======== Data section ========

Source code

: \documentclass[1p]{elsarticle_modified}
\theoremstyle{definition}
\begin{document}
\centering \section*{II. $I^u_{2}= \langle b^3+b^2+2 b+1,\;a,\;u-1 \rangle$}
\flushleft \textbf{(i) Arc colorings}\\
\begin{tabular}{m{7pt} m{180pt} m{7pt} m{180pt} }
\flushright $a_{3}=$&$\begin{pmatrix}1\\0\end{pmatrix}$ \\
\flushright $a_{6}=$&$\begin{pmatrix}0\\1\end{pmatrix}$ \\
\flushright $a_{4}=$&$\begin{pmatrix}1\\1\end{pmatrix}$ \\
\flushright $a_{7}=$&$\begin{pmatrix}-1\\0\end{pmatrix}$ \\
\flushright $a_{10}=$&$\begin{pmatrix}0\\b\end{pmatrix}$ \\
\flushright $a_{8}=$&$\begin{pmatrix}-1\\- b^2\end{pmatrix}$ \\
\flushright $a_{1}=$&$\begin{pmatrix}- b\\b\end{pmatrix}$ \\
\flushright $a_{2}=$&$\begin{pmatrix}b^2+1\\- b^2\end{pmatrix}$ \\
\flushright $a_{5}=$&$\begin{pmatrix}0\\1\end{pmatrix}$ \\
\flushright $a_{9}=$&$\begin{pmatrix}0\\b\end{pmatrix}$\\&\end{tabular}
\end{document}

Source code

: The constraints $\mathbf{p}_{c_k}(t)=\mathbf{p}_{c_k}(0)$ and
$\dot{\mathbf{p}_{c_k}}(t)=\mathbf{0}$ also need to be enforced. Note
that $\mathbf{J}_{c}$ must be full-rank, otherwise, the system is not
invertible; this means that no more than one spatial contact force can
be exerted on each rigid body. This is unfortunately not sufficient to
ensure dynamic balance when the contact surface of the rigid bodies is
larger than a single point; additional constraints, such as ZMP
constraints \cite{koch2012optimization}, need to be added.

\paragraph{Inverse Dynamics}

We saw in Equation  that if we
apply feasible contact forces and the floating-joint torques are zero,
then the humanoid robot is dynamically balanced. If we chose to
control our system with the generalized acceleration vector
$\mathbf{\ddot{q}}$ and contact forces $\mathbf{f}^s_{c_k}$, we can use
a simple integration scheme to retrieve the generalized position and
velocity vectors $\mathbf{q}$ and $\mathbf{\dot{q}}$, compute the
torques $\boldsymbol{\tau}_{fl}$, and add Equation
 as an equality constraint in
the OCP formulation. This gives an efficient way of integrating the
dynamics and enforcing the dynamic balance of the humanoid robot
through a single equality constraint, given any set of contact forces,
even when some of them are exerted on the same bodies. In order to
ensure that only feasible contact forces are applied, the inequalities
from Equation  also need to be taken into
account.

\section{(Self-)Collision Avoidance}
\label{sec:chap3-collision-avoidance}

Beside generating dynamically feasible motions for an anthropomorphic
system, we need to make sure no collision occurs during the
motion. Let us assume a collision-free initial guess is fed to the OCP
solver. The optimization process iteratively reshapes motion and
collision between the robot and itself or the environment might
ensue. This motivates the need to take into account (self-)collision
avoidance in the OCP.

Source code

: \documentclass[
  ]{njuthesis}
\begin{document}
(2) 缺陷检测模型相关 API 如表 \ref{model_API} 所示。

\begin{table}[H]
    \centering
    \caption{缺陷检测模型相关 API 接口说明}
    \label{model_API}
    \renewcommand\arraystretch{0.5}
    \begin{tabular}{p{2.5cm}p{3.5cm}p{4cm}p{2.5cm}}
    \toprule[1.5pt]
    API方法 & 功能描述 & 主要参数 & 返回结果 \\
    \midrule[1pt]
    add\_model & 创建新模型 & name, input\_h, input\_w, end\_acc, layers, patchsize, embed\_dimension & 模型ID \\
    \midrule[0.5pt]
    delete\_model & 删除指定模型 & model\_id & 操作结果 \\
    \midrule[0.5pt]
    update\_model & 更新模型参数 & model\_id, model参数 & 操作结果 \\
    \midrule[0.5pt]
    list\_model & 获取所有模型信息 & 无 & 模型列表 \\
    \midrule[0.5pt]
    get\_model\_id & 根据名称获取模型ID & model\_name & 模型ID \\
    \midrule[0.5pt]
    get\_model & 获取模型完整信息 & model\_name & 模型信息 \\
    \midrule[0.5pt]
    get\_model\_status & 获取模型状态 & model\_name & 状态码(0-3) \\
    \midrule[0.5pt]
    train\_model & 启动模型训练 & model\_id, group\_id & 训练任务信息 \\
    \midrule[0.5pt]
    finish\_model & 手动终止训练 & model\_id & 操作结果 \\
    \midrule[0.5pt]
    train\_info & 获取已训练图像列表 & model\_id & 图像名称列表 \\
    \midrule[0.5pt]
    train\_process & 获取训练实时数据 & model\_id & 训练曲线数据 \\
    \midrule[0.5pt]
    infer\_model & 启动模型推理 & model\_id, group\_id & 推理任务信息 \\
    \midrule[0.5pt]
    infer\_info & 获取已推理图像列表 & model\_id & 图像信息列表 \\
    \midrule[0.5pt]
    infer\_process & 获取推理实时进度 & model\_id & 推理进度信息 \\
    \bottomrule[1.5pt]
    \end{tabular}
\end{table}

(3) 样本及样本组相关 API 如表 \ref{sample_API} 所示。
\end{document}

========

Scan the listing above. Collect all lines with the word "also".

§ **Result of this exercise**
$\dot{\mathbf{p}_{c_k}}(t)=\mathbf{0}$ also need to be enforced. Note
from Equation  also need to be taken into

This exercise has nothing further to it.